Images vs containers

Docker image vs container explained with a simple analogy: an image is the read-only template, a container is a running instance of that image.

Docker image vs container: the key difference

These two words get mixed up all the time, so let's make the difference crystal clear.

  • An image is a read-only template: a packaged snapshot of an app plus everything it needs (files, libraries, settings). It doesn't run - it just sits there, ready.
  • A container is a running instance of an image. When you start an image, you get a container.

Image vs container: a simple analogy

Think of an image like a recipe, and a container like a meal you cook from it. From one recipe you can cook the same meal many times. From one image you can start many containers, and they'll all be identical to begin with.

Another common analogy for programmers: an image is like a class, and a container is like an object (an instance) created from that class. One class, many objects.

Why this matters

When you ran docker run hello-world in the previous chapter, Docker took the hello-world image and created a container from it. If you ran the command again, you'd get a second, separate container from the same image.

This separation is powerful:

  • Images are shareable and reusable. You build one and run it anywhere.
  • Containers are disposable. You can start them, stop them, throw them away, and start fresh - the image is untouched.

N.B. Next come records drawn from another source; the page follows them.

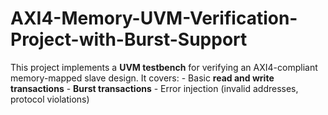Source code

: # AXI4-Memory-UVM-Verification-Project-with-Burst-Support
This project implements a **UVM testbench** for verifying an AXI4-compliant memory-mapped slave design.   It covers: - Basic **read and write transactions** - **Burst transactions**  - Error injection (invalid addresses, protocol violations)

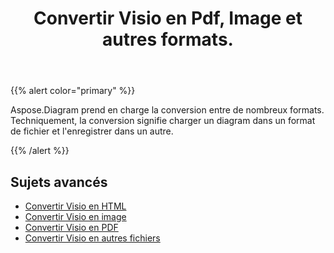 ﻿---
title: Convertir Visio en Pdf, Image et autres formats.
linktitle: Diagram Conversions
type: docs
weight: 65
url: /fr/net/convert-diagram-to-different-formats/
description: Convertissez les fichiers Visio en Visio, PDF, CSV, JPG, HTML, BMP, PNG, EMF, SVG, TIFF, XPS et plus encore.
---
{{% alert color="primary" %}}

Aspose.Diagram prend en charge la conversion entre de nombreux formats. Techniquement, la conversion signifie charger un diagram dans un format de fichier et l'enregistrer dans un autre.

{{% /alert %}}

## **Sujets avancés**
- [Convertir Visio en HTML](/diagram/fr/net/convert-visio-to-html/)
- [Convertir Visio en image](/diagram/fr/net/convert-visio-to-image/)
- [Convertir Visio en PDF](/diagram/fr/net/convert-visio-to-pdf/)
- [Convertir Visio en autres fichiers](/diagram/fr/net/convert-visio-to-other-files/)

Keep this in mind for the rest of the course:

Image = the template (doesn't run). Container = a running copy of that template.

Next, let's practice running containers and controlling them.

Where this trips people up

The confusion usually comes from the word "run". When you edit files inside a running container and then throw that container away, your changes go with it - the image never changed. To actually change what every future container contains, you rebuild the image (a later chapter). Beginners often expect edits inside a container to "stick"; they don't, and that's by design.

FAQ

Can one image have multiple containers?

Yes. An image is just a template, so you can start as many containers from it as you like, and they all begin identical. This is exactly how you run several copies of the same app.

If I change a file inside a container, does the image change?

No. Changes live in that one container. The image stays untouched, and a new container from that image starts clean. To bake changes into the image, you rebuild it.

Which comes first, the image or the container?

The image. You build or download an image first, then create containers from it. No image, no container.